PROVIDED RECORDS Block Start

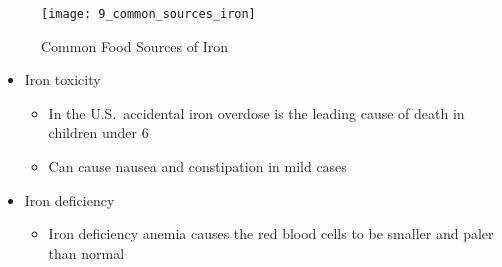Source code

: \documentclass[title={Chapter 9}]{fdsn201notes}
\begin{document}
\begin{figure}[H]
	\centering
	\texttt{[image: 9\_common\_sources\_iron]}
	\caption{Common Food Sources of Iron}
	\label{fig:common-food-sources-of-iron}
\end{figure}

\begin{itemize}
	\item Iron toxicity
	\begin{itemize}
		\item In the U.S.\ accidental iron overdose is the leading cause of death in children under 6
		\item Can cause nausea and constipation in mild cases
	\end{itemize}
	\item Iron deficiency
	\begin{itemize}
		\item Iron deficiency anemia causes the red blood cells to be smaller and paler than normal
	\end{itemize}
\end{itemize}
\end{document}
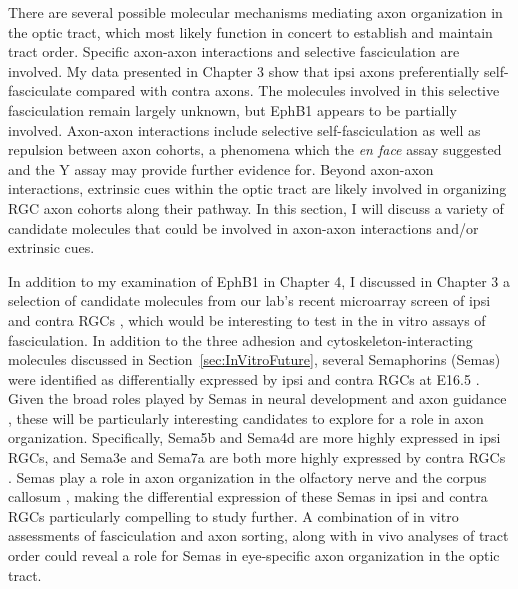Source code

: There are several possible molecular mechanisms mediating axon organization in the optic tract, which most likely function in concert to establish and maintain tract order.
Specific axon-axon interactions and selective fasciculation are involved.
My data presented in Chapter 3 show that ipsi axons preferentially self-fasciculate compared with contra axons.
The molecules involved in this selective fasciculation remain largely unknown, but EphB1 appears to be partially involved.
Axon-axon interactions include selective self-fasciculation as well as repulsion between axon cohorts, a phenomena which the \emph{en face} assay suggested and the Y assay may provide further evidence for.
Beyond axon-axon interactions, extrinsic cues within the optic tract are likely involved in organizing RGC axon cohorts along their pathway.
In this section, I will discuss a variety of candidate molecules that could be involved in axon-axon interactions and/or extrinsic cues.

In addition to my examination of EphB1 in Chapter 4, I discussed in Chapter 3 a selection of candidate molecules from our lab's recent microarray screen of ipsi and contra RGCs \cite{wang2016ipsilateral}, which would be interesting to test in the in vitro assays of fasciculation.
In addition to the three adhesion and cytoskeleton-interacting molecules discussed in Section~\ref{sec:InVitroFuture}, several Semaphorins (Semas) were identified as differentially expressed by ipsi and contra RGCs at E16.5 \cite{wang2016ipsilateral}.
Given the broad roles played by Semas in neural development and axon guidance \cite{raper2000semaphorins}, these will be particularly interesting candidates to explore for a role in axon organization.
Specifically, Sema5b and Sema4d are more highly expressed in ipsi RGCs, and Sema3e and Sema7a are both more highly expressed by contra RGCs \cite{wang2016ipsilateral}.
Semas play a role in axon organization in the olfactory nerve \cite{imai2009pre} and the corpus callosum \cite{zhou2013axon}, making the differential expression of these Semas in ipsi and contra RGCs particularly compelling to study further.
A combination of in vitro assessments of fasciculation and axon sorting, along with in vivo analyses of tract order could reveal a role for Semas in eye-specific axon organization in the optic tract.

PROVIDED RECORDS Block End
PROVIDED RECORDS Block Start

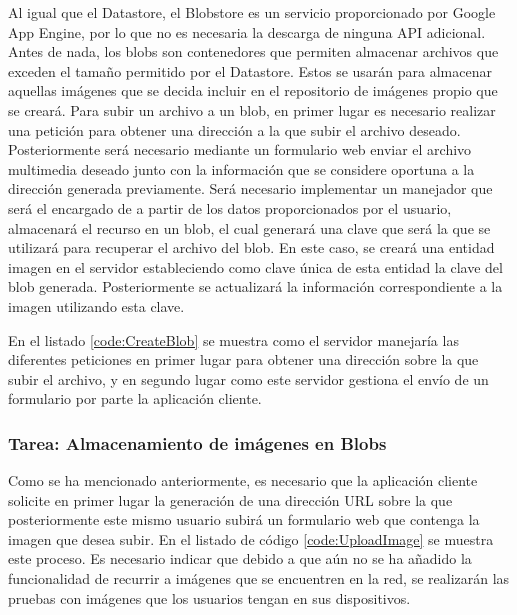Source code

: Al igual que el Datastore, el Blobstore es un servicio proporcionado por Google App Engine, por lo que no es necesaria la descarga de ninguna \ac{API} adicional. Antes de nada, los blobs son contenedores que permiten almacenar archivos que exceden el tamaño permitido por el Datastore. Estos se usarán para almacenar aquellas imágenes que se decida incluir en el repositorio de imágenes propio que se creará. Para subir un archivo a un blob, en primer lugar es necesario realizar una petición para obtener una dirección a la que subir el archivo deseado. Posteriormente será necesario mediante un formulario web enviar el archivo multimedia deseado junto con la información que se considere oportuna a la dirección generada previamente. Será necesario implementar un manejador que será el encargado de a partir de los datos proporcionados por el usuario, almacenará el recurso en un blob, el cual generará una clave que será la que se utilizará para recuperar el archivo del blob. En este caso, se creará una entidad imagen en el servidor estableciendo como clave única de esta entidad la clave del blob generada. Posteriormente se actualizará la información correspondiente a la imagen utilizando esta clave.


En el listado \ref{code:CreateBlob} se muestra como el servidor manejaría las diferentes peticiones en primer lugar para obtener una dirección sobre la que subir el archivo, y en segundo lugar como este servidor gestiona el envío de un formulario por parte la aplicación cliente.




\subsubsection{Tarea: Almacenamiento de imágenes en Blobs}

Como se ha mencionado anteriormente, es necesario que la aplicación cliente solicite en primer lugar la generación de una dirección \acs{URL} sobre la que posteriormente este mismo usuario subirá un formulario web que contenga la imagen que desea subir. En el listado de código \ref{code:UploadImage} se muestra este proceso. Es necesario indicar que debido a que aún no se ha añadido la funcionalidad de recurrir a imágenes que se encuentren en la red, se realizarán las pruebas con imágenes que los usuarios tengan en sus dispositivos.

PROVIDED RECORDS Block End

Could you write out exactly the lines of the data above that run from the one holding "children under 6" to the one holding "In addition to the", with both ends in and all pictures out?

		\item In the U.S.\ accidental iron overdose is the leading cause of death in children under 6
		\item Can cause nausea and constipation in mild cases
	\end{itemize}
	\item Iron deficiency
	\begin{itemize}
		\item Iron deficiency anemia causes the red blood cells to be smaller and paler than normal
	\end{itemize}
\end{itemize}
\end{document}
Source code

: There are several possible molecular mechanisms mediating axon organization in the optic tract, which most likely function in concert to establish and maintain tract order.
Specific axon-axon interactions and selective fasciculation are involved.
My data presented in Chapter 3 show that ipsi axons preferentially self-fasciculate compared with contra axons.
The molecules involved in this selective fasciculation remain largely unknown, but EphB1 appears to be partially involved.
Axon-axon interactions include selective self-fasciculation as well as repulsion between axon cohorts, a phenomena which the \emph{en face} assay suggested and the Y assay may provide further evidence for.
Beyond axon-axon interactions, extrinsic cues within the optic tract are likely involved in organizing RGC axon cohorts along their pathway.
In this section, I will discuss a variety of candidate molecules that could be involved in axon-axon interactions and/or extrinsic cues.

In addition to my examination of EphB1 in Chapter 4, I discussed in Chapter 3 a selection of candidate molecules from our lab's recent microarray screen of ipsi and contra RGCs \cite{wang2016ipsilateral}, which would be interesting to test in the in vitro assays of fasciculation.
In addition to the three adhesion and cytoskeleton-interacting molecules discussed in Section~\ref{sec:InVitroFuture}, several Semaphorins (Semas) were identified as differentially expressed by ipsi and contra RGCs at E16.5 \cite{wang2016ipsilateral}.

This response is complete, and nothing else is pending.